Szanowny Panie Redaktorze, Cytat z Pana Artykułu: "Działania wielu polityków – i koalicji rządzącej, i opozycji – obniżają szacunek wobec instytucji państwa, wiarygodność komunikatów, zaleceń i nakazów" Czytam i czytałem dużo - ale nie czytałem żadnej wypowiedzi polityków z koalicji rządzące pochodzących z PiS aby któryś z nich podważał wiarygodność opinii czy istnienia epidemii. Uważam, że cytat i opinia Pana mija się z prawdą ! W moim środowisku tylko zwolennicy opozycji podważali taka opinię - do czasu - aż któryś z nich doświadczył COVID-19 na swoich bliskich !
A pana ministra Szumowskiego, który do dzisiaj chodzi bez maseczki bo "nie ma objawów" widziałeś? W zasadzie możesz sobie obejrzeć jego dowolne zdjęcie z ostatnich trzech miesięcy.
Zgadzam się z panem co do oceny ludzkich reakcji na Covid. W punkt. Niestety ta ocena dotyczy tez naszego Kościoła. Tutaj tez jest wielu takich którzy wiedza z cała pewnością lepiej. I to wśród wiernych i hierarchów. Absolutnie popieram decyzje arcybiskupów którzy czując się odpowiedzialni za dusze ale tez i ciała ludu Bożego podjęli i ciagle podejmują decyzje o stosowaniu się do obostrzeń (w czynach, nie tylko w słowach). Dobry Boże miej nas w swej opiece, daj zdrowie i rozum światły by wybierać ścieżki które będą służyć Twojej chwale.
W obostrzeniach trzeba jednak pamiętać, że zarazić można się tylko od osoby zarażonej. Np. ognisko u redemptorystów zostało przywleczone z Niemiec. W większości kraju nie ma osób zarażonych chodzących sobie po ulicach. Tak jest jedynie tam, gdzie nie są w stanie opanować ognisk epidemii.
Jeżeli +wszystkie+ osoby, zarażone w kraju są wykryte i odizolowane kwarantanną ("nie ma osób zarażonych chodzących sobie po ulicach") to jakim cudem dochodzi do kolejnych zarażeń?
@CSOG no właśnie? W województwie pomorskim ostatnie ogniska są z "importu". Kilka osób zostało przechwyconych zanim innych zarazili. Największe u nas ognisko, a właściwie sieć 8 ognisk, zaczęło się tydzień po Wielkanocy. Można przypuszczać, że ktoś przyjechał/wyjechał na święta. Z publicznie dostępnych informacji wiadomo, że zaczęło się od jednego gospodarstwa domowego, gdzie były osoby pracujące w służbie zdrowia i DPS-ach. Doszło do chyba ponad 200 osób.\ Zapytam - dlaczego nie ma ognisk, których pochodzenie nie jest znane?
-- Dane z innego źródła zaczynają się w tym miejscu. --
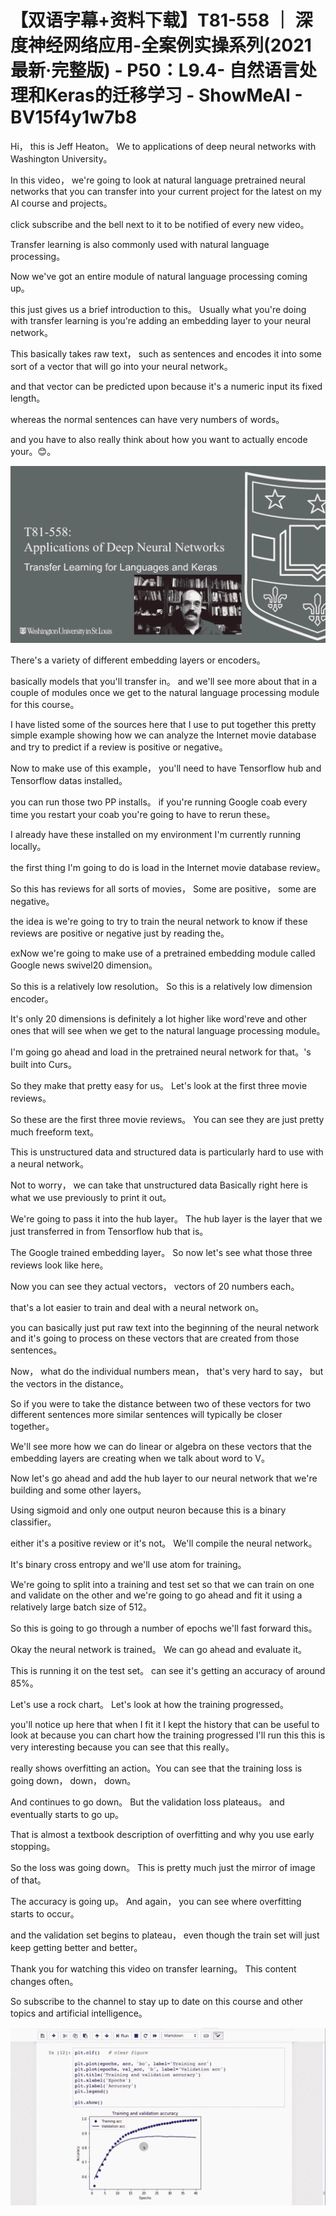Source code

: # 【双语字幕+资料下载】T81-558 ｜ 深度神经网络应用-全案例实操系列(2021最新·完整版) - P50：L9.4- 自然语言处理和Keras的迁移学习 - ShowMeAI - BV15f4y1w7b8

Hi， this is Jeff Heaton。 We to applications of deep neural networks with Washington University。

 In this video， we're going to look at natural language pretrained neural networks that you can transfer into your current project for the latest on my AI course and projects。

 click subscribe and the bell next to it to be notified of every new video。

 Transfer learning is also commonly used with natural language processing。

 Now we've got an entire module of natural language processing coming up。

 this just gives us a brief introduction to this。 Usually what you're doing with transfer learning is you're adding an embedding layer to your neural network。

 This basically takes raw text， such as sentences and encodes it into some sort of a vector that will go into your neural network。

 and that vector can be predicted upon because it's a numeric input its fixed length。

 whereas the normal sentences can have very numbers of words。

 and you have to also really think about how you want to actually encode your。😊。



![](img/ca3b1efa82105f12ffd73e17655ac6cb_1.png)

There's a variety of different embedding layers or encoders。

 basically models that you'll transfer in。 and we'll see more about that in a couple of modules once we get to the natural language processing module for this course。

 I have listed some of the sources here that I use to put together this pretty simple example showing how we can analyze the Internet movie database and try to predict if a review is positive or negative。

 Now to make use of this example， you'll need to have Tensorflow hub and Tensorflow datas installed。

 you can run those two PP installs。 if you're running Google coab every time you restart your coab you're going to have to rerun these。

 I already have these installed on my environment I'm currently running locally。

 the first thing I'm going to do is load in the Internet movie database review。

 So this has reviews for all sorts of movies， Some are positive， some are negative。

 the idea is we're going to try to train the neural network to know if these reviews are positive or negative just by reading the。

exNow we're going to make use of a pretrained embedding module called Google news swivel20 dimension。

 So this is a relatively low resolution。 So this is a relatively low dimension encoder。

 It's only 20 dimensions is definitely a lot higher like word'reve and other ones that will see when we get to the natural language processing module。

 I'm going go ahead and load in the pretrained neural network for that。's built into Curs。

 So they make that pretty easy for us。 Let's look at the first three movie reviews。

 So these are the first three movie reviews。 You can see they are just pretty much freeform text。

 This is unstructured data and structured data is particularly hard to use with a neural network。

 Not to worry， we can take that unstructured data Basically right here is what we use previously to print it out。

 We're going to pass it into the hub layer。 The hub layer is the layer that we just transferred in from Tensorflow hub that is。

The Google trained embedding layer。 So now let's see what those three reviews look like here。

 Now you can see they actual vectors， vectors of 20 numbers each。

 that's a lot easier to train and deal with a neural network on。

 you can basically just put raw text into the beginning of the neural network and it's going to process on these vectors that are created from those sentences。

 Now， what do the individual numbers mean， that's very hard to say， but the vectors in the distance。

 So if you were to take the distance between two of these vectors for two different sentences more similar sentences will typically be closer together。

 We'll see more how we can do linear or algebra on these vectors that the embedding layers are creating when we talk about word to V。

 Now let's go ahead and add the hub layer to our neural network that we're building and some other layers。

Using sigmoid and only one output neuron because this is a binary classifier。

 either it's a positive review or it's not。 We'll compile the neural network。

 It's binary cross entropy and we'll use atom for training。

 We're going to split into a training and test set so that we can train on one and validate on the other and we're going to go ahead and fit it using a relatively large batch size of 512。

 So this is going to go through a number of epochs we'll fast forward this。

 Okay the neural network is trained。 We can go ahead and evaluate it。

 This is running it on the test set。 can see it's getting an accuracy of around 85%。

 Let's use a rock chart。 Let's look at how the training progressed。

 you'll notice up here that when I fit it I kept the history that can be useful to look at because you can chart how the training progressed I'll run this this is very interesting because you can see that this really。

 really shows overfitting an action。You can see that the training loss is going down， down， down。

And continues to go down。 But the validation loss plateaus。 and eventually starts to go up。

 That is almost a textbook description of overfitting and why you use early stopping。

 So the loss was going down。 This is pretty much just the mirror of image of that。

 The accuracy is going up。 And again， you can see where overfitting starts to occur。

 and the validation set begins to plateau， even though the train set will just keep getting better and better。

 Thank you for watching this video on transfer learning。 This content changes often。

 So subscribe to the channel to stay up to date on this course and other topics and artificial intelligence。



![](img/ca3b1efa82105f12ffd73e17655ac6cb_3.png)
I ja czasami też się dziwię. W połowie marca 2020 ogłoszono w Polsce decyzję o zamknięciu palcówek edukacyjnych. Był to początek działań określanych jako lock down, zmierzający do powstrzymania pandemii drogą podwyższonej społecznej izolacji. W tym czasie sytuacja w innych państwach wyglądała już znacznie poważniej i gorzej. A zatem upłynęło od tamtego dnia trzy miesiące. Niepokojące wiadomości o tym, że pandemia wirusa Sars Cov2 może być groźna docierały jednak dużo wcześniej. Już w połowie stycznia 2020 z Chin napływały niepokojące informacje. Od tamtej chwili upłynęło pięć miesięcy. Pytanie które mnie niepokoi to: jaka nowa hipoteza naukowa dotycząca pandemii Sars Cov2 została definitywnie potwierdzona lub obalona ? Inaczej formułując pytanie jakich nowych twardych dowodów naukowych dostarczyła nam nauka o tym zagrożeniu, które nie znane były wcześniej? Nie próbuję tu podważyć zalet i dobrodziejstw płynących z osiągnięć nauki. Nie zamierzam nauki deprecjonować, nie chcę umniejszać jej wagi i roli w służbie dobru ludzkości. Zwracam jednak uwagę na jej swoistą bezwładność i powolność. Pomimo globalnej ogólnoświatowej mobilizacji, pomimo międzynarodowej współpracy. Dysponując potężnym potencjałem arsenału, mocą obliczeniową superkomputerów, elektronowymi mikroskopami, środkami finansowymi liczonymi w bilionach. Nauka potrzebuje jednak również czasu. I wydaje się to bariera nie do pokonania. Czas. A gdyby było go znacznie mniej? Gdyby zjadliwość i skuteczność zakaźna wirusa była większa? Pandemię udało się w jakimś stopniu ograniczyć wykorzystując środek zwany lockdown’em, środek którego możliwość powtórnego użycia wielu ekspertów wyklucza. Co będzie kiedy wirus przypuści kolejny atak, a prawdopodobieństwo takiego scenariusza bardzo wielu ekspertów naukowych ocenia jako bardzo duże? Jakich nowych narzędzi do walki z tym zagrożeniem potrafi dostarczyć nam nauka w takim czasie jakim dysponujemy? Trzeba chyba zakończyć umiarkowanym optymizmem: Przeżyjemy to zobaczymy :) Jedyny wniosek jaki się nasuwa to nauka jest wielka i pożyteczna. Wszechmocna jednak nie jest.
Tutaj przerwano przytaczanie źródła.